Te midden van de eerste successen van ‘Leefbaar’ hadden in 1999 de grondleggers van LH en LU, samen met mediaondernemer Willem van Kooten, een landelijke variant opgericht: Leefbaar Nederland (LN). LN nam in mei 2002, kort na de raadsverkiezingen in maart, voor de eerste maal deel aan de Tweede Kamerverkiezingen en behaalde toen 2 zetels. Dit bijna te verwaarlozen succes kwam doordat de populaire beoogd lijsttrekker Pim Fortuyn naar huis was gestuurd omdat hij uitspraken over moslims had gedaan die het partijbestuur te ver vond gaan. Zijn daarna opgerichte Lijst Pim Fortuyn (LPF) daarentegen behaalde een zeer groot succes door met 26 zetels de Kamer binnen te komen - echter 9 dagen daarvoor was hij vermoord. LN kenmerkte zich daarna ook niet door veel stabiliteit. In 2003 werden vervroegde verkiezingen gehouden (de coalitie waar de LPF deel van uitmaakte was opgebroken) en raakte LN zijn twee zetels weer kwijt. Door onenigheid en hoog oplopende schulden werd de partij in 2007 ontbonden. In het verkiezingsjaar 2002 was er al een afsplitsing geweest die resulteerde in de oprichting van de (succesloze) partij Duurzaam Nederland.
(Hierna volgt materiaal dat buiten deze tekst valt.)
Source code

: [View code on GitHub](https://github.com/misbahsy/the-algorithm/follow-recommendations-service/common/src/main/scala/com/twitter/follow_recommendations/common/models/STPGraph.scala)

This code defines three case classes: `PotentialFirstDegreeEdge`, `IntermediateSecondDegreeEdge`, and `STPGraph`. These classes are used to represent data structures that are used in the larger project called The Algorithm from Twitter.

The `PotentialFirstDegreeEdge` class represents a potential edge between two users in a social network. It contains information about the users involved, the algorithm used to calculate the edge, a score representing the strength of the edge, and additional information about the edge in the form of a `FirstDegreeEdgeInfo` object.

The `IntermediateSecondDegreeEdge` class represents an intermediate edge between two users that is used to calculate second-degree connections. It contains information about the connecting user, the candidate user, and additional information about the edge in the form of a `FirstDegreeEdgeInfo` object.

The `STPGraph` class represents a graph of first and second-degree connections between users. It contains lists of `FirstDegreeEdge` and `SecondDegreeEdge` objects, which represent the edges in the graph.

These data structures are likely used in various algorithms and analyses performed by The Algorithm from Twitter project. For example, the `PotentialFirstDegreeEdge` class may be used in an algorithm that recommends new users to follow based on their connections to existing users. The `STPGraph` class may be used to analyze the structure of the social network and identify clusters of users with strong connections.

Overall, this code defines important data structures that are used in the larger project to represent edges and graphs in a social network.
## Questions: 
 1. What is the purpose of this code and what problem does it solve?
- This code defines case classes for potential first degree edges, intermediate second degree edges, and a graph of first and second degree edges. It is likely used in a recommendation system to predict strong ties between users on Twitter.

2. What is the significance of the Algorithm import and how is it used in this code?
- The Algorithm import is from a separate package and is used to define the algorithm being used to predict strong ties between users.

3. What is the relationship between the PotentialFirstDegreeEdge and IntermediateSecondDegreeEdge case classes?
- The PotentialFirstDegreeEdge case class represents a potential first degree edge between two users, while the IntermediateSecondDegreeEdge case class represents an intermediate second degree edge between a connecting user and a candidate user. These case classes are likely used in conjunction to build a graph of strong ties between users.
Andere leefbaarheidspartijen

bewerken

Provinciaal

bewerken

Ook in de Provinciale Staten drong het fenomeen leefbaarheidspartij door. Zo haalde bij de Provinciale Statenverkiezingen 2003 de lijst Leefbaar Zuid-Holland één zetel. De partij had als ambitie om de vele verschillende lokale partijen in de provincie te vertegenwoordigen op provinciaal niveau. Ook bij de Provinciale Statenverkiezingen van 2007 behaalde LZH één zetel. Deze werd bezet door de al eerder genoemde oprichter van Leefbaar Rotterdam, Sørensen, die daarnaast gemeenteraadslid in Rotterdam bleef namens LR.

In 2002 werd aan de naam van de zittende Brabantse Onafhankelijke Fracties de naam “Leefbaar Brabant” toegevoegd (dankzij de banden met Leefbaar Nederland) en nam die partij onder de naam Leefbaar Brabant/BOF deel aan de Provinciale Statenverkiezingen van 2003, waarin ze één zetel wist te bemachtigen. In de Provinciale Statenverkiezingen 2007 nam de partij deel onder de naam Brabantse Partij.

Europees

bewerken

Bij de Europese Parlementsverkiezingen in 2004 deed Leefbaar Europa mee. Deze partij was gelieerd aan Leefbaar Nederland, maar geen directe vertegenwoordiger ervan. De partij behaalde, twee jaar na het "magische" jaar 2002, zo’n 9.300 stemmen, bij lange na niet genoeg voor een zetel in het Europees Parlement. Sindsdien werd niets meer vernomen van Leefbaar Europa.

Gebruik 'Leefbaar' door Vlaams Belang

bewerken

In 2006 kondigde in België de voorman van Vlaams Belang, Filip Dewinter, aan dat zijn partij campagne zou gaan voeren onder het thema "Leefbaar Vlaanderen". Ook kregen lokale afdelingen de slogan "Leefbaar Knokke" enzovoorts mee. Dewinter zei zich hierbij geïnspireerd te voelen door het gedachtegoed en de persoon van Pim Fortuyn. Als reactie op deze aankondiging herdoopte Leefbaar Utrecht zich tot Stadspartij Leefbaar Utrecht, omdat LU niet geassocieerd wilde worden met extreemrechtse politici.